DATA FOR PROCESSING

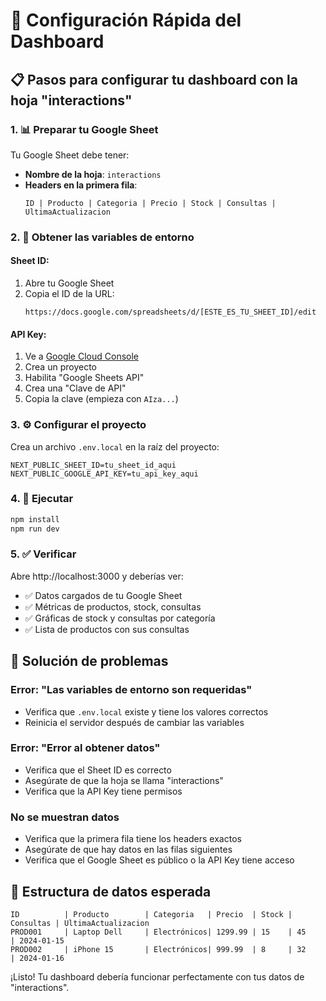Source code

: # 🚀 Configuración Rápida del Dashboard

## 📋 Pasos para configurar tu dashboard con la hoja "interactions"

### 1. 📊 Preparar tu Google Sheet

Tu Google Sheet debe tener:
- **Nombre de la hoja**: `interactions`
- **Headers en la primera fila**:
  ```
  ID | Producto | Categoria | Precio | Stock | Consultas | UltimaActualizacion
  ```

### 2. 🔑 Obtener las variables de entorno

#### Sheet ID:
1. Abre tu Google Sheet
2. Copia el ID de la URL:
   ```
   https://docs.google.com/spreadsheets/d/[ESTE_ES_TU_SHEET_ID]/edit
   ```

#### API Key:
1. Ve a [Google Cloud Console](https://console.cloud.google.com/)
2. Crea un proyecto
3. Habilita "Google Sheets API"
4. Crea una "Clave de API"
5. Copia la clave (empieza con `AIza...`)

### 3. ⚙️ Configurar el proyecto

Crea un archivo `.env.local` en la raíz del proyecto:

```env
NEXT_PUBLIC_SHEET_ID=tu_sheet_id_aqui
NEXT_PUBLIC_GOOGLE_API_KEY=tu_api_key_aqui
```

### 4. 🚀 Ejecutar

```bash
npm install
npm run dev
```

### 5. ✅ Verificar

Abre http://localhost:3000 y deberías ver:
- ✅ Datos cargados de tu Google Sheet
- ✅ Métricas de productos, stock, consultas
- ✅ Gráficas de stock y consultas por categoría
- ✅ Lista de productos con sus consultas

## 🔧 Solución de problemas

### Error: "Las variables de entorno son requeridas"
- Verifica que `.env.local` existe y tiene los valores correctos
- Reinicia el servidor después de cambiar las variables

### Error: "Error al obtener datos"
- Verifica que el Sheet ID es correcto
- Asegúrate de que la hoja se llama "interactions"
- Verifica que la API Key tiene permisos

### No se muestran datos
- Verifica que la primera fila tiene los headers exactos
- Asegúrate de que hay datos en las filas siguientes
- Verifica que el Google Sheet es público o la API Key tiene acceso

## 📝 Estructura de datos esperada

```
ID          | Producto        | Categoria   | Precio  | Stock | Consultas | UltimaActualizacion
PROD001     | Laptop Dell     | Electrónicos| 1299.99 | 15    | 45        | 2024-01-15
PROD002     | iPhone 15       | Electrónicos| 999.99  | 8     | 32        | 2024-01-16
```

¡Listo! Tu dashboard debería funcionar perfectamente con tus datos de "interactions".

WHAT YOU WILL DO
Search the records above for "Precio" and copy every line that has it.

ANSWER BOX
  ID | Producto | Categoria | Precio | Stock | Consultas | UltimaActualizacion
ID          | Producto        | Categoria   | Precio  | Stock | Consultas | UltimaActualizacion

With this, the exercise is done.